- Activity:
In the entries that follow, the line with "4. What consent is required?" opens the range and the line with "Now, the issue" closes it; repeat that range exactly, both lines included.

____

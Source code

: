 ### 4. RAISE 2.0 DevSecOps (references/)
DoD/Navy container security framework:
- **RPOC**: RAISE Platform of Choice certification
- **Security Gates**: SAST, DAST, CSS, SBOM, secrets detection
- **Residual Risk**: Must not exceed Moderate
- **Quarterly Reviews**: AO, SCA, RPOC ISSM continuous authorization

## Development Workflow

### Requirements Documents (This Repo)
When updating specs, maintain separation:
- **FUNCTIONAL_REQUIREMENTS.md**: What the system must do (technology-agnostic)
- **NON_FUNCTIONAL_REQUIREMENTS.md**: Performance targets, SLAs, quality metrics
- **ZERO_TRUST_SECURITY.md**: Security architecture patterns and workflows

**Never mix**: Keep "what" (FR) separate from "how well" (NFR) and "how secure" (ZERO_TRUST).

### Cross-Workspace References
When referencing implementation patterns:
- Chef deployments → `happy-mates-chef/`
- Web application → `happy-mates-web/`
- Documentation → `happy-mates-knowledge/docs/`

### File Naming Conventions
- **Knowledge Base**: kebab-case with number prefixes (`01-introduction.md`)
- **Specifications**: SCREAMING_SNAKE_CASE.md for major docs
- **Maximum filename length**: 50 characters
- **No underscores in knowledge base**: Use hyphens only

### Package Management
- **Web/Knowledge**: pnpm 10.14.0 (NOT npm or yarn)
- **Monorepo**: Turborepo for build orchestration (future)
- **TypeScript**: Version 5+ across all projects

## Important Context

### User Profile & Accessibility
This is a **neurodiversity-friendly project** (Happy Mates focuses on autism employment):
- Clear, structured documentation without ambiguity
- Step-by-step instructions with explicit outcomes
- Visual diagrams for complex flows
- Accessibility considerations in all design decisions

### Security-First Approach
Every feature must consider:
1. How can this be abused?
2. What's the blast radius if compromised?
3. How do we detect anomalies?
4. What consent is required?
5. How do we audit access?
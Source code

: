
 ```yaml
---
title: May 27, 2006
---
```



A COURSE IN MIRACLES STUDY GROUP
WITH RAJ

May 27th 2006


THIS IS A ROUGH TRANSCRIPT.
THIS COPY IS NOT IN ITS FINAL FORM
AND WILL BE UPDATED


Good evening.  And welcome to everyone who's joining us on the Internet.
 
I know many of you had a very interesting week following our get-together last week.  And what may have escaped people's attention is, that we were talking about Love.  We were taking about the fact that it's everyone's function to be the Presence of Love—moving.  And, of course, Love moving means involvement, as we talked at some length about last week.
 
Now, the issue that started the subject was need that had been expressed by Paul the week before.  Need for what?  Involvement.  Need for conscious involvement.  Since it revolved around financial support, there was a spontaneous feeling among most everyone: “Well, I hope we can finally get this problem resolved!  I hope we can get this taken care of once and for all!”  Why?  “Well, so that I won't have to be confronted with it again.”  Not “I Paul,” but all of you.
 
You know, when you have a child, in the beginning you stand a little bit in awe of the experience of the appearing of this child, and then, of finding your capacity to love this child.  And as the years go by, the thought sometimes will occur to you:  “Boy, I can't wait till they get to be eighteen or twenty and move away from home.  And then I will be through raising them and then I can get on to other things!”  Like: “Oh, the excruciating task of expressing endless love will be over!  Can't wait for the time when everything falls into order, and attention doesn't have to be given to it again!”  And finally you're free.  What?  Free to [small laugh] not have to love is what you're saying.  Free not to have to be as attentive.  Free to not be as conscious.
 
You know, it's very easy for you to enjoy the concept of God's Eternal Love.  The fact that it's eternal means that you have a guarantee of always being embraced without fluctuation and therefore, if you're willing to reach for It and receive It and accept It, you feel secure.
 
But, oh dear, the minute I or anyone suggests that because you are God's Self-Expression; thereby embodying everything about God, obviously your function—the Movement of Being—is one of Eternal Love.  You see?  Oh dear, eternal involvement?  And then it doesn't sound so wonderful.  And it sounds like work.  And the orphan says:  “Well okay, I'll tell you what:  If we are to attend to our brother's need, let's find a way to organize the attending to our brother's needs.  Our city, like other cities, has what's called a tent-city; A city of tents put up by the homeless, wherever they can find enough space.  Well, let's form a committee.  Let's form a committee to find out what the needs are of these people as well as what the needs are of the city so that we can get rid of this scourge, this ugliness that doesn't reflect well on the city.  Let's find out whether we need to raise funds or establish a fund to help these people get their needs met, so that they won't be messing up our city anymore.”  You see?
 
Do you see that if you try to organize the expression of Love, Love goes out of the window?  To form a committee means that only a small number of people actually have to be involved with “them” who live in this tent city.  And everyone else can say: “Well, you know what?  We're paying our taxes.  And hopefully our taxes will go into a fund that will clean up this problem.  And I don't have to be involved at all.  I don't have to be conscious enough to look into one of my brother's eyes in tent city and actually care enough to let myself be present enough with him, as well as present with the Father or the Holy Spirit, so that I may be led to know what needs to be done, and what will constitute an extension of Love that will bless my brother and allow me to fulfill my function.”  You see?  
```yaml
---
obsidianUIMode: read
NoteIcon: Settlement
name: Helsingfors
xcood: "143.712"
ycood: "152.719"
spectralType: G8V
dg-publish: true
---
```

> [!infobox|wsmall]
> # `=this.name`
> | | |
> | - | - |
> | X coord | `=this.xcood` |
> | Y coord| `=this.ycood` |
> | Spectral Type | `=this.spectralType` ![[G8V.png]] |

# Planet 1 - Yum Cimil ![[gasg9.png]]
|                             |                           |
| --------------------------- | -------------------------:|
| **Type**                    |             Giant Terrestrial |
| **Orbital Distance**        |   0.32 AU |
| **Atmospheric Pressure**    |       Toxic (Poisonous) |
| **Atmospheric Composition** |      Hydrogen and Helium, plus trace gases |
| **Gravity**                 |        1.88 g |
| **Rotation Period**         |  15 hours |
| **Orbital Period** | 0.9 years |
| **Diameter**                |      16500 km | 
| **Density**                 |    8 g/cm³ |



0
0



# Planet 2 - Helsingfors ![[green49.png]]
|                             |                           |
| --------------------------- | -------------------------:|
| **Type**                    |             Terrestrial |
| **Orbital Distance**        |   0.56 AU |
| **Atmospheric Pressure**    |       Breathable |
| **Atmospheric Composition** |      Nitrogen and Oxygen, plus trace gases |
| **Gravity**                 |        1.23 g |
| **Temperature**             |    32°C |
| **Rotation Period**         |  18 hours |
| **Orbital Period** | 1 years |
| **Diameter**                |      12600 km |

____

- Written solution:
4. What consent is required?
5. How do we audit access?
Source code

:
 ```yaml
---
title: May 27, 2006
---
```



A COURSE IN MIRACLES STUDY GROUP
WITH RAJ

May 27th 2006


THIS IS A ROUGH TRANSCRIPT.
THIS COPY IS NOT IN ITS FINAL FORM
AND WILL BE UPDATED


Good evening.  And welcome to everyone who's joining us on the Internet.
 
I know many of you had a very interesting week following our get-together last week.  And what may have escaped people's attention is, that we were talking about Love.  We were taking about the fact that it's everyone's function to be the Presence of Love—moving.  And, of course, Love moving means involvement, as we talked at some length about last week.
 
Now, the issue that started the subject was need that had been expressed by Paul the week before.  Need for what?  Involvement.  Need for conscious involvement.  Since it revolved around financial support, there was a spontaneous feeling among most everyone: “Well, I hope we can finally get this problem resolved!  I hope we can get this taken care of once and for all!”  Why?  “Well, so that I won't have to be confronted with it again.”  Not “I Paul,” but all of you.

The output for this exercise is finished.